Dans un mouvement stratégique marquant, la banque d’affaires Lazard a officialisé l’acquisition de Campbell Lutyens, une référence mondiale du conseil en capital-investissement. Cette opération vise à renforcer la position de Lazard sur le marché du private equity, un secteur en pleine mutation qui attire toujours plus d’investisseurs institutionnels à la recherche de rendements élevés dans un contexte macroéconomique complexe.
Fondée en 1988 à Londres, Campbell Lutyens s’est taillée une solide réputation en tant que conseil auprès des investisseurs institutionnels, des gestionnaires de fonds et des entreprises cherchant à lever des capitaux ou à céder des actifs dans l’univers du private equity, de l’infrastructure et de la dette privée. La société accompagne également ses clients dans des transactions secondaires, secteur qui connaît une croissance significative ces dernières années face à l’émergence de nouveaux besoins de liquidité.
De son côté, Lazard, fondée en 1848 et présente sur tous les grands marchés financiers internationaux, étoffe par cette acquisition son offre de services auprès de ses clients historiques. L’objectif affiché : capter une part accrue du marché très concurrentiel du conseil financier sur les fonds non cotés, estimé à plusieurs centaines de milliards de dollars à l’échelle globale.
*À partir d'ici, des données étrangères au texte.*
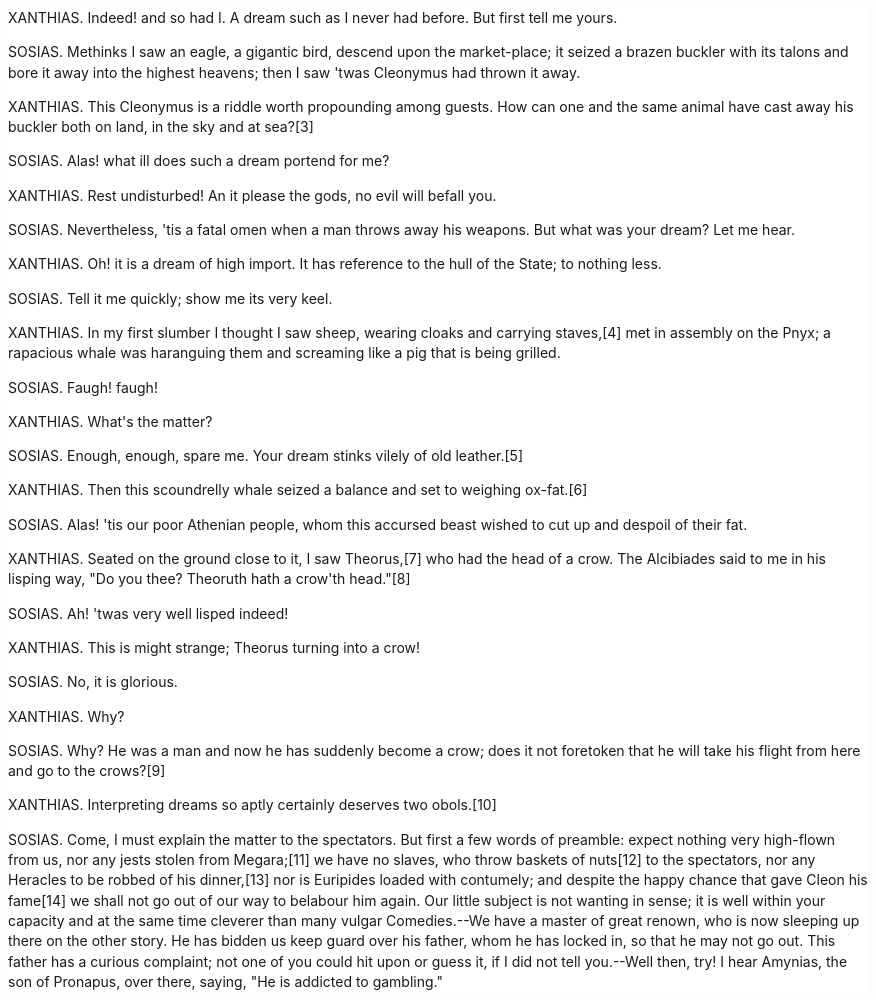 XANTHIAS. Indeed! and so had I. A dream such as I never had before. But
first tell me yours.

SOSIAS. Methinks I saw an eagle, a gigantic bird, descend upon the
market-place; it seized a brazen buckler with its talons and bore it away
into the highest heavens; then I saw 'twas Cleonymus had thrown it away.

XANTHIAS. This Cleonymus is a riddle worth propounding among guests. How
can one and the same animal have cast away his buckler both on land, in
the sky and at sea?[3]

SOSIAS. Alas!  what ill does such a dream portend for me?

XANTHIAS. Rest undisturbed! An it please the gods, no evil will befall
you.

SOSIAS. Nevertheless, 'tis a fatal omen when a man throws away his
weapons. But what was your dream? Let me hear.

XANTHIAS. Oh! it is a dream of high import. It has reference to the hull
of the State; to nothing less.

SOSIAS. Tell it me quickly; show me its very keel.

XANTHIAS. In my first slumber I thought I saw sheep, wearing cloaks and
carrying staves,[4] met in assembly on the Pnyx; a rapacious whale was
haranguing them and screaming like a pig that is being grilled.

SOSIAS. Faugh! faugh!

XANTHIAS. What's the matter?

SOSIAS. Enough, enough, spare me. Your dream stinks vilely of old
leather.[5]

XANTHIAS. Then this scoundrelly whale seized a balance and set to
weighing ox-fat.[6]

SOSIAS. Alas! 'tis our poor Athenian people, whom this accursed beast
wished to cut up and despoil of their fat.

XANTHIAS. Seated on the ground close to it, I saw Theorus,[7] who had the
head of a crow. The Alcibiades said to me in his lisping way, "Do you
thee? Theoruth hath a crow'th head."[8]

SOSIAS. Ah! 'twas very well lisped indeed!

XANTHIAS. This is might strange; Theorus turning into a crow!

SOSIAS. No, it is glorious.

XANTHIAS. Why?

SOSIAS. Why? He was a man and now he has suddenly become a crow; does it
not foretoken that he will take his flight from here and go to the
crows?[9]

XANTHIAS. Interpreting dreams so aptly certainly deserves two obols.[10]

SOSIAS. Come, I must explain the matter to the spectators. But first a
few words of preamble: expect nothing very high-flown from us, nor any
jests stolen from Megara;[11] we have no slaves, who throw baskets of
nuts[12] to the spectators, nor any Heracles to be robbed of his
dinner,[13] nor is Euripides loaded with contumely; and despite the happy
chance that gave Cleon his fame[14] we shall not go out of our way to
belabour him again. Our little subject is not wanting in sense; it is
well within your capacity and at the same time cleverer than many vulgar
Comedies.--We have a master of great renown, who is now sleeping up there
on the other story. He has bidden us keep guard over his father, whom he
has locked in, so that he may not go out. This father has a curious
complaint; not one of you could hit upon or guess it, if I did not tell
you.--Well then, try! I hear Amynias, the son of Pronapus, over there,
saying, "He is addicted to gambling."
C’est donc une étape décisive pour la banque américaine, qui mise sur les complémentarités d’expertise. « Campbell Lutyens dispose d’une plateforme reconnue et d’une expérience approfondie sur des segments à forte valeur ajoutée du private equity. Leur intégration va nous permettre de proposer à nos clients une capacité de conseil élargie, notamment dans l’origination et la structuration de solutions complexes en matière de levée de fonds et de transactions secondaires », explique un porte-parole de Lazard.
Pour Campbell Lutyens, ce rapprochement représente aussi une nouvelle page de croissance. « Intégrer une maison de premier plan, dotée d’un réseau global et d’une expertise multi-sectorielle, c’est l’opportunité pour nous d’accélérer notre développement tout en continuant à servir nos clients avec nos standards d’exigence », souligne un dirigeant de la firme britannique.
Le secteur du private equity se transforme depuis plusieurs années sous l’impulsion de la digitalisation, des évolutions réglementaires et de l’intensification de la concurrence entre acteurs à la fois traditionnels et nouveaux venus, notamment certains géants technologiques ou fonds souverains. Selon Preqin, le volume d’actifs sous gestion dans le private equity atteignait près de 7 000 milliards de dollars fin 2023, portés par l’appétit croissant des investisseurs pour cette classe d’actifs, réputée plus résiliente aux cycles économiques que les marchés cotés.
En s’alliant à Campbell Lutyens, Lazard entend également répondre à l’évolution de la demande de ses clients, confrontés à des enjeux de diversification mais aussi de liquidité dans un environnement où les marchés primaires restent volatils. « Les opérations secondaires permettent aux investisseurs de réajuster la composition de leur portefeuille et d’arbitrer plus finement entre les différentes poches d’actifs privés, tout en apportant aux gérants une flexibilité nouvelle pour poursuivre leurs stratégies de développement », analyse un expert du secteur.
La finalisation de l’opération reste soumise à l’approbation des autorités de régulation compétentes. Les modalités financières n’ont pas été rendues publiques. Mais l’annonce signe déjà le rapprochement de deux poids lourds du secteur, à l’heure où la consolidation s’accélère dans le monde du conseil financier dédié aux fonds d’investissement et aux transactions complexes.